Even if Trump’s not one of those people (and based on the evidence, I find that assertion doubtful), the fact still remains that he – and you – have shown a willingness to play alongside and empower really terrible people. And that’s scary for a lot of us. That’s what we are reacting to. And of course we’re going to fight tooth and nail against anything that further emboldens or empowers such people.
I am 100% confident that most people who voted for Trump are not terrible people and I’m sure it feels uncomfortable and unfair to be receiving so much blowback, especially given the options we had to choose from. But if y’all don’t take some responsibility for the fact that you and Trump have shown a willingness to play alongside and empower really terrible people who do not play by rules and do not have any real regard for the rest of us, you don’t get to be upset that you’re being caught in the crossfire. It’s what happens when you’re a corn snake in a copperhead den.
At this point it really is up to y’all to reach out to bridge the gap. You’re going to have to make the effort to see what things look like to those of us who are scared shitless to have a white nationalist as the president’s closest adviser. To see things from the perspective of those of us who worry about the consequences of decades of pure, raw hatred being directed towards so-called libraturds, feminazis, sjw’s, intellectuals and others who the rest of us know as neighbors and fellow countrymen.

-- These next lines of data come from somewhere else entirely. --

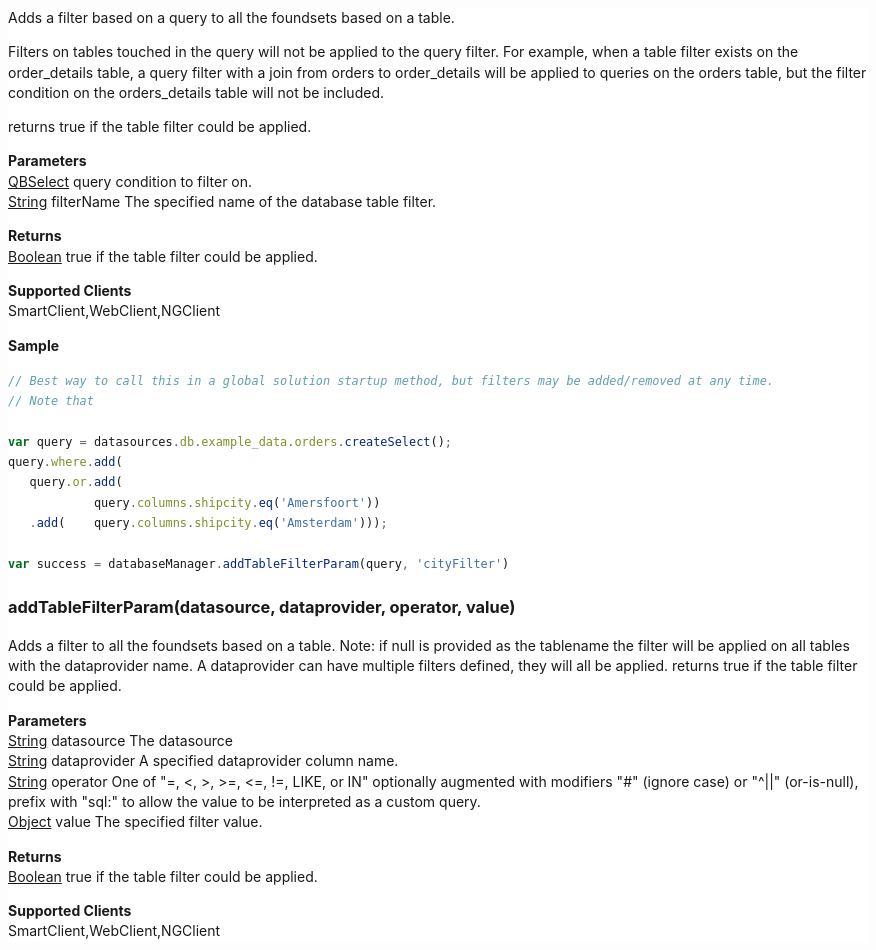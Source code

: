 Adds a filter based on a query to all the foundsets based on a table.

Filters on tables touched in the query will not be applied to the query filter.
For example, when a table filter exists on the order_details table,
a query filter with a join from orders to order_details will be applied to queries on the orders table,
but the filter condition on the orders_details table will not be included.

returns true if the table filter could be applied.

**Parameters**\
[QBSelect](Database%20Manager/QBSelect.md) query condition to filter on.\
[String](JSLib/String.md) filterName The specified name of the database table filter.

**Returns**\
[Boolean](JSLib/Boolean.md) true if the table filter could be applied.

**Supported Clients**\
SmartClient,WebClient,NGClient

**Sample**

```javascript
// Best way to call this in a global solution startup method, but filters may be added/removed at any time.
// Note that

var query = datasources.db.example_data.orders.createSelect();
query.where.add(
   query.or.add(
            query.columns.shipcity.eq('Amersfoort'))
   .add(    query.columns.shipcity.eq('Amsterdam')));

var success = databaseManager.addTableFilterParam(query, 'cityFilter')
```
### addTableFilterParam(datasource, dataprovider, operator, value)

Adds a filter to all the foundsets based on a table.
Note: if null is provided as the tablename the filter will be applied on all tables with the dataprovider name.
A dataprovider can have multiple filters defined, they will all be applied.
returns true if the table filter could be applied.

**Parameters**\
[String](JSLib/String.md) datasource The datasource\
[String](JSLib/String.md) dataprovider A specified dataprovider column name.\
[String](JSLib/String.md) operator One of "=, <, >, >=, <=, !=, LIKE, or IN" optionally augmented with modifiers "#" (ignore case) or "^||" (or-is-null), prefix with "sql:" to allow the value to be interpreted as a custom query.\
[Object](JSLib/Object.md) value The specified filter value.

**Returns**\
[Boolean](JSLib/Boolean.md) true if the table filter could be applied.

**Supported Clients**\
SmartClient,WebClient,NGClient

During and after the election, at least a bajillion think pieces were written saying that we need to understand the concerns of Trump supporters, but I have seen zero, zip, nada, nunka, zilch talk of Trump supporters trying to understand the concerns of those of us who believe that Trump is going to destroy our country, take our way of life with it and potentially cost a lot of people their lives in the process. Relationships are a two way street. And from what I can see, the effort to make peace, empathize and understand is running one way and has been for quite some time. I’m done with it. Either the subjects of all those think pieces are going to take some responsibility for mending the divide or we are going to be in conflict. And I’m going to be belligerent about it. And I’m going to be relentless. And so are millions of other people.
If you don’t like the conflict, if it makes you uncomfortable and bewildered, then do something about it. Instead of dismissing people out of hand, denying their concerns and ridiculing them, how about you actually try to understand? Resist the urge to respond with a stock answer, to fall back on “s/he did it first/worst/to” or an attempt to find hypocrisy. Learn to absorb the blow from time to time when something you feel is unfair is said or you don’t like our tone or language rather than melting down and withdrawing – you’re an adult too, you can do that. Give those you disagree with some credit rather than assuming the worst about them. How about you assume that our concerns are genuine and not just attempts to dominate over you? Maybe assume that there are really valid reasons that things look so different to those who disagree with you instead of writing off as media, ideology and what-not. Instead of just standing on your belief that you are right and those who disagree with you are wrong, how about you make the effort to actually engage in order to understand? We deserve it just as much as you do.